In Scenario 2, it was the buyer’s agent who instructed the buyer to cancel the contract in a manner that was not acting in good faith. In such situations, while the buyer (or seller as the case may be) may have damages for their conduct, their attorney will then sue the agent for inducing them to take that action. The agent also faces liability to the seller for their conduct as well as potential DRE license sanction.
PRACTICE TIPS:
- Note that parties to a purchase agreement have an obligation under the law to act in good faith toward each other in fulfilling the purposes of the contract. Therefore, they cannot be uncooperative, contrarian or act in bad faith in their conduct toward the other parties.
- Do not assume that because a party did not immediately close the escrow, the contract can be canceled. If this situation arises, refer your clients to a qualified California real estate attorney for review.
- If one of the parties is acting unreasonably, you should also consider referring your client to a qualified California real estate attorney so the attorney can evaluate the situation and advise the uncooperative party regarding their obligations toward the other party.
- Do not advise your clients on their legal rights to immediately cancel the contract if you believe that a dispute will arise. This is a gray area and clients should be referred to a qualified California real estate attorney for advice.

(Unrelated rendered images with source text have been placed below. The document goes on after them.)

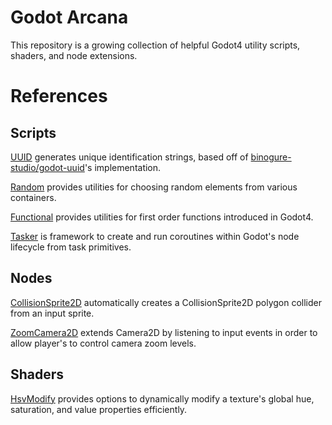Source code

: # Godot Arcana

This repository is a growing collection of helpful Godot4 utility scripts, shaders, and node extensions.

# References

## Scripts
[UUID](scripts/uuid.gd) generates unique identification strings, based off of [binogure-studio/godot-uuid](https://github.com/binogure-studio/godot-uuid)'s implementation.

[Random](scripts/random.gd) provides utilities for choosing random elements from various containers.

[Functional](scripts/functional.gd) provides utilities for first order functions introduced in Godot4.

[Tasker](scripts/tasker) is framework to create and run coroutines within Godot's node lifecycle from task primitives.


## Nodes

[CollisionSprite2D](nodes/collision_sprite_2d.gd) automatically creates a CollisionSprite2D polygon collider from an input sprite.

[ZoomCamera2D](nodes/zoom_camera_2d.gd) extends Camera2D by listening to input events in order to allow player's to control camera zoom levels.


## Shaders

[HsvModify](shaders/hsv_modify.gdshader) provides options to dynamically modify a texture's global hue, saturation, and value properties efficiently.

- Do not advise a buyer to write two offers on two properties at the same time if they intend to only purchase one of them. If that buyer cancels one of those contracts without a valid reason to do so, that buyer can be subject to a claim of bad faith breach of contract; and the buyer agent advising that buyer can also be subject to monetary damages and license sanction by the DRE.
WEEKLY PRACTICE TIP: DO NOT FORWARD TO CLIENTS. This Weekly Practice Tip is an attorney-client privileged communication for the exclusive use of clients of Broker Risk Management and their agents. It may not be reproduced or distributed without the express written consent of Broker Risk Management LLP. The advice and recommendations contained herein are not necessarily indicative of standards of care in the industry, but rather are intended to suggest good risk management practices.